Daraus könne aber entgegen der Auffassung des Oberverwaltungsgerichts nicht der Schluss gezogen werden, eine auf die Regelungen über die Verbandsorgane beschränkte Fortgeltung der Satzung scheide aus. Das Oberverwaltungsgericht leite dies aus dem Charakter des § 6 Abs. 2 Nr. 3 WVG als Mindestinhalt der Satzung her, ohne zu prüfen, ob bei einer Beschränkung der Nichtigkeit auf einen Teil der Satzung eine sinnvolle und rechtmäßige Restregelung bestehen bleibt. Dies ist aber nach Auffassung des Bundesverwaltungsgerichts der Fall.

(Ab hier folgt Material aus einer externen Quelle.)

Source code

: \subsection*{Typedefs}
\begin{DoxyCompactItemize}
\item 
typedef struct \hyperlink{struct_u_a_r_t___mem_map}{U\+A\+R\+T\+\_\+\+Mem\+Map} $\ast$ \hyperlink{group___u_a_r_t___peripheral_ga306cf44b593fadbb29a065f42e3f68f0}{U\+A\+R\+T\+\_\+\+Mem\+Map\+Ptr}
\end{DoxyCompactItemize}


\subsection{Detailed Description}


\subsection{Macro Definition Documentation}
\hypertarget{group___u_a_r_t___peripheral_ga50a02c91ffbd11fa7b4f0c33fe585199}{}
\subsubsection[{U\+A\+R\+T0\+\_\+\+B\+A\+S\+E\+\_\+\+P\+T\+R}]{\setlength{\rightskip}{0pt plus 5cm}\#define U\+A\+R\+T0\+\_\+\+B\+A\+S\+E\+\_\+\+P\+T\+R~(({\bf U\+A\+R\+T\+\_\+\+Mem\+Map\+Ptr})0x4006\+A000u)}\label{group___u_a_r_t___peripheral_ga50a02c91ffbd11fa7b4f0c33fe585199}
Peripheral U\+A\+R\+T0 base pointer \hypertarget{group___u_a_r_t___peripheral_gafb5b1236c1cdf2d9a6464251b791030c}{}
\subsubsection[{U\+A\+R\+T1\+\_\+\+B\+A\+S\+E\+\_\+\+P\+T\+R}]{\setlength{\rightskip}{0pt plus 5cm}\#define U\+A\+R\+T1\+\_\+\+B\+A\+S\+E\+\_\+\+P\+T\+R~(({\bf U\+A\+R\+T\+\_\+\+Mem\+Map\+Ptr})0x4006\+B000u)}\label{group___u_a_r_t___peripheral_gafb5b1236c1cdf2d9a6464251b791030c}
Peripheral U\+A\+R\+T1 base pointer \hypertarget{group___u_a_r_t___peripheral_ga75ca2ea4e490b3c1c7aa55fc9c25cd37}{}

Sinnvolle und rechtmäßige Restregelung bleibt bestehen“


So hingen die Vorschriften über die innere Verfasstheit des Verbandes, insbesondere die Aufgaben der verschiedenen Organe, als solche nicht von der rechtmäßigen Umschreibung des Verbandsgebietes ab. Allein aus der Tatsache, dass die Satzung eine der gesetzlich festgelegten Mindestanforderungen nicht erfüllt, folge nicht, dass auch die Bestimmungen über die Verbandsverfassung mit höherrangigem Recht nicht vereinbar sind. Werde die „Nichtigkeit“ nicht auf die Bestimmungen über die Verbandsorgane erstreckt, sei es den Organen des Verbandes auch ermöglicht, die nichtigen Satzungsteile durch nicht mit Rechtsmängeln behaftete Bestimmungen zu ersetzen.

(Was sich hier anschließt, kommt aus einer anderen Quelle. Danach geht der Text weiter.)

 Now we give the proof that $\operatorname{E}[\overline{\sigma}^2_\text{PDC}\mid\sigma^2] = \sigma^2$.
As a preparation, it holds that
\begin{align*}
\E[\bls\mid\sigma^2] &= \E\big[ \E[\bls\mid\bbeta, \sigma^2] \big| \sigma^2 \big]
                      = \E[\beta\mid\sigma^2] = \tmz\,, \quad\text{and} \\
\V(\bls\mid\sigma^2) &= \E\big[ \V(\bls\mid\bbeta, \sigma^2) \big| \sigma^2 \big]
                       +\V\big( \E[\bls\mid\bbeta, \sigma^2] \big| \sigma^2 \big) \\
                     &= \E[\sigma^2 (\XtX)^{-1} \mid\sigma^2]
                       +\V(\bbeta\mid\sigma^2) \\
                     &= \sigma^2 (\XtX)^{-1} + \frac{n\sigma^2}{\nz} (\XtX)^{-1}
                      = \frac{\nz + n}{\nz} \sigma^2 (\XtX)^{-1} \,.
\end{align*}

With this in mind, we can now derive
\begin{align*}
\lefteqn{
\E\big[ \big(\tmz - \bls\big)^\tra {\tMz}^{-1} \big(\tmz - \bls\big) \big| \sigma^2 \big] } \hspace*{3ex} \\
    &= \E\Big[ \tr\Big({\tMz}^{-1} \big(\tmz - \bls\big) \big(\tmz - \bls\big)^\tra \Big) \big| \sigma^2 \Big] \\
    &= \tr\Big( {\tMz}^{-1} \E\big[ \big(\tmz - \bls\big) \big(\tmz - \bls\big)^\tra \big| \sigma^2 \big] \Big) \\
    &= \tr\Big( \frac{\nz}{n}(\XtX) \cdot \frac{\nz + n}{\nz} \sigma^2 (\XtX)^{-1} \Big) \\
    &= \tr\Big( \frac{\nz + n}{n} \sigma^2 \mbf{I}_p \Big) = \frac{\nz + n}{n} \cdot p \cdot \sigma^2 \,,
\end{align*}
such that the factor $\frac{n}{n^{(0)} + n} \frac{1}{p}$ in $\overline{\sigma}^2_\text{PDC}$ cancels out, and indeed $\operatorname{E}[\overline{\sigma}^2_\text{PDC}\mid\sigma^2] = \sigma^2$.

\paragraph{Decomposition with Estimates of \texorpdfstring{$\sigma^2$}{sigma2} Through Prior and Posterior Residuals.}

Führe die nicht den gesetzlichen Anforderungen entsprechende Umschreibung des Verbandsgebietes in der Satzung aus dem Jahr 2008 nicht zu deren Gesamtnichtigkeit, war der Verbandsausschuss für die Änderung der Satzung durch die 3. Nachtragssatzung zuständig, heißt es in dem Urteil weiter. Auf die Frage, ob ältere Satzungsbestimmungen das Verbandsgebiet zutreffend abgegrenzt haben, und wenn ja, ob insoweit eine Derogation des älteren Satzungsrechts anzunehmen ist, kommt es dem BVerwG zufolge nicht an.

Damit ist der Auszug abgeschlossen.